Activity: Please quote exactly the lines below from the line containing "O conceito modal para" to the line containing "Na região Nordeste, a", both lines included, and nothing else.

Data for this exercise:
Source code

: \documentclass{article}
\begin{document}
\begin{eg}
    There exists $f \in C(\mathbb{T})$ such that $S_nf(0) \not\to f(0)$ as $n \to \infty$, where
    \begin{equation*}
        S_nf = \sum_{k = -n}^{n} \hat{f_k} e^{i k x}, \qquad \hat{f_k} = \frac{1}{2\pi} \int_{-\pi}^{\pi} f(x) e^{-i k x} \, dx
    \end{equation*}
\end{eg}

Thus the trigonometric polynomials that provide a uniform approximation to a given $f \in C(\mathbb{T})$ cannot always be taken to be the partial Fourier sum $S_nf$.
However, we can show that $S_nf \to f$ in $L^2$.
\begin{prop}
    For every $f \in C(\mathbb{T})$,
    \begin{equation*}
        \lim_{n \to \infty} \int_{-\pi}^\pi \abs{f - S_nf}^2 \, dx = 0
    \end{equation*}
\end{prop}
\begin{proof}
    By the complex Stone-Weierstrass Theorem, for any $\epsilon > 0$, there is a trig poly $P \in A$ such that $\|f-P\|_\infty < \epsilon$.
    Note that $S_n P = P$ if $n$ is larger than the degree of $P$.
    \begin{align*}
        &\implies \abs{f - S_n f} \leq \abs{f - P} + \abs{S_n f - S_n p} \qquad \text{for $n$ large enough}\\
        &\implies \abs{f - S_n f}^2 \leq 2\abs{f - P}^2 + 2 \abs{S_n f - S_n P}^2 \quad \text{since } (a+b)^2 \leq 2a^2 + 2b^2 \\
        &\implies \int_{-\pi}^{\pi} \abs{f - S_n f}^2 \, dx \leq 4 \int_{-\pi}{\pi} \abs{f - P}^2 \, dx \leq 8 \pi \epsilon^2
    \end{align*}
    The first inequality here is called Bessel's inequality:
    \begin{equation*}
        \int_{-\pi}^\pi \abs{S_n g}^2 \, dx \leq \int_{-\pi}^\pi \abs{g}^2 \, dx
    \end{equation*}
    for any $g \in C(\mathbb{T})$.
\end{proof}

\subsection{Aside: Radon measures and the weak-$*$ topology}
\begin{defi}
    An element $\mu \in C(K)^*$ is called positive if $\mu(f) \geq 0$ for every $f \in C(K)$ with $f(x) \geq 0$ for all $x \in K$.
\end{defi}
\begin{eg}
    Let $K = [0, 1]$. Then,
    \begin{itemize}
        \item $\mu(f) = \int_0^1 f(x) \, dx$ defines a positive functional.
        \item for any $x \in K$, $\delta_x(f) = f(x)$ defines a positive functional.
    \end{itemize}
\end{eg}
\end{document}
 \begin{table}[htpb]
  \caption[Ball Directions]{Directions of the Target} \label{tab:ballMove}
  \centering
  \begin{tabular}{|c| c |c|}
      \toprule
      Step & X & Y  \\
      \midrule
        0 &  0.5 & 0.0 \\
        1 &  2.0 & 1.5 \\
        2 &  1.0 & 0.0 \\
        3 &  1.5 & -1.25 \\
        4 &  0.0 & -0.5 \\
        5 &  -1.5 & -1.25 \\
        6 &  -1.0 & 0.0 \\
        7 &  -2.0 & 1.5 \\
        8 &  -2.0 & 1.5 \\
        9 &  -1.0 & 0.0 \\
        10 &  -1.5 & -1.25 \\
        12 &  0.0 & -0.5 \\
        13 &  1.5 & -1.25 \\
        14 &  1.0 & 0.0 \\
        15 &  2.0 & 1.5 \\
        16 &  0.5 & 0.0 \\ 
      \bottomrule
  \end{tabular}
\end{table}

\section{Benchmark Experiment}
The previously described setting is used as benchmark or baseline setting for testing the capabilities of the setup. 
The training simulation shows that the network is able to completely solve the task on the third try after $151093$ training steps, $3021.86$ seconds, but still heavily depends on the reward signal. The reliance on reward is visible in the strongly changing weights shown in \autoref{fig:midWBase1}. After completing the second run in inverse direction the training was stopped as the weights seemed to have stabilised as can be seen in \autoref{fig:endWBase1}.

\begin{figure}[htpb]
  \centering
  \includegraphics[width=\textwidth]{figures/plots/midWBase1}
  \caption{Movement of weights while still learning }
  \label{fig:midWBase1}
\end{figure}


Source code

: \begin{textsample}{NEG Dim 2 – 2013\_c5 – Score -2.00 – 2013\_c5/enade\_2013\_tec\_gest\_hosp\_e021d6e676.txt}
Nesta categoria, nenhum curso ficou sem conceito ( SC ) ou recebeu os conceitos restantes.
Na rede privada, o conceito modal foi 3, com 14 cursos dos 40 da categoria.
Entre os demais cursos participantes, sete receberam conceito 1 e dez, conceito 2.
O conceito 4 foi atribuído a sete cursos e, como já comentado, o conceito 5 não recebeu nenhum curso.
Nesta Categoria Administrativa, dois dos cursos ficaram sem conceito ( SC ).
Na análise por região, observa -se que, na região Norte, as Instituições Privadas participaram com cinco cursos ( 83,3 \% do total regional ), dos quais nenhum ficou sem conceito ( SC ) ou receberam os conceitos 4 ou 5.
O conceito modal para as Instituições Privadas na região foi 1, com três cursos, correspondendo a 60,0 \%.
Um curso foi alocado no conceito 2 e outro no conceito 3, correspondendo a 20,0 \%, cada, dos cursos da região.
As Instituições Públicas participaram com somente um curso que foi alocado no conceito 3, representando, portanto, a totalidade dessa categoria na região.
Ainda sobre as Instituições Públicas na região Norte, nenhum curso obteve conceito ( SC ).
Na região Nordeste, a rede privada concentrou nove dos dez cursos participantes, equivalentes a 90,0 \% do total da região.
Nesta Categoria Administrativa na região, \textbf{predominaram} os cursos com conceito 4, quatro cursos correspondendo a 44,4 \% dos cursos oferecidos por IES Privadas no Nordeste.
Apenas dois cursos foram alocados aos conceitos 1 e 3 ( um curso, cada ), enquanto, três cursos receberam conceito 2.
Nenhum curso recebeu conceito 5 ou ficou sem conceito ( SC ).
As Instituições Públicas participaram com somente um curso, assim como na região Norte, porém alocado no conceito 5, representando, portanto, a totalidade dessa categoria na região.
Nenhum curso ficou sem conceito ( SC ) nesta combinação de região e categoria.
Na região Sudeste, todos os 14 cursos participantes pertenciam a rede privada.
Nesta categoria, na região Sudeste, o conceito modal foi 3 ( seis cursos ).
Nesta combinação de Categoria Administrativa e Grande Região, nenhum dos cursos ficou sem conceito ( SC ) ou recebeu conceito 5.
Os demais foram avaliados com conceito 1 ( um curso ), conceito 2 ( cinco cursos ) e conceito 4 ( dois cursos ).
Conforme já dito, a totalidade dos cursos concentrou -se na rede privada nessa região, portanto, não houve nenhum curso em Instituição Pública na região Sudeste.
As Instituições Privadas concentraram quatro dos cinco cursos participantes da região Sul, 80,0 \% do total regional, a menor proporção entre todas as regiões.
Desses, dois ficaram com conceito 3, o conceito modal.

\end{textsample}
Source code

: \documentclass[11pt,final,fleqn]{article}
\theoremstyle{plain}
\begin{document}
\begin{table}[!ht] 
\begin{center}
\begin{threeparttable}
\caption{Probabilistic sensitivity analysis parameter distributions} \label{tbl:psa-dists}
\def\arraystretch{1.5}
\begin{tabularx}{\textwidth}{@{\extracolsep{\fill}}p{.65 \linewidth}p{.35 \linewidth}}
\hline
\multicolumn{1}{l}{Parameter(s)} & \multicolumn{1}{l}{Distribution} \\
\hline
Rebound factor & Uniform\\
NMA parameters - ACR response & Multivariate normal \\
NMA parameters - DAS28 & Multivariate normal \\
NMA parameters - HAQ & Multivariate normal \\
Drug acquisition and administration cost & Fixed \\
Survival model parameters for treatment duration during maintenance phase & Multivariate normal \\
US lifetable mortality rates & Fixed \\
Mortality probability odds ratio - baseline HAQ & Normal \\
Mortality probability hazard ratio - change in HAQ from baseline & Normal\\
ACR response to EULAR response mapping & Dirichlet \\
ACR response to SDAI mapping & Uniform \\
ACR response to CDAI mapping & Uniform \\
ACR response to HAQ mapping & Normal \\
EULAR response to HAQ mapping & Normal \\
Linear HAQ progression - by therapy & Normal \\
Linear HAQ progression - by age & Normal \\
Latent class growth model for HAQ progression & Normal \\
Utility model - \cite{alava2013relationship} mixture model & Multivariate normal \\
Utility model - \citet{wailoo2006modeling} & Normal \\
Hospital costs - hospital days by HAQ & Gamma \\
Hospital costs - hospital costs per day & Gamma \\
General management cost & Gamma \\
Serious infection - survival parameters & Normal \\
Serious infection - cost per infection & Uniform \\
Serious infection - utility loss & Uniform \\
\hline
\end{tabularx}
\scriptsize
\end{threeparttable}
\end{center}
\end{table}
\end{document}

Answer for this exercise:
O conceito modal para as Instituições Privadas na região foi 1, com três cursos, correspondendo a 60,0 \%.
Um curso foi alocado no conceito 2 e outro no conceito 3, correspondendo a 20,0 \%, cada, dos cursos da região.
As Instituições Públicas participaram com somente um curso que foi alocado no conceito 3, representando, portanto, a totalidade dessa categoria na região.
Ainda sobre as Instituições Públicas na região Norte, nenhum curso obteve conceito ( SC ).
Na região Nordeste, a rede privada concentrou nove dos dez cursos participantes, equivalentes a 90,0 \% do total da região.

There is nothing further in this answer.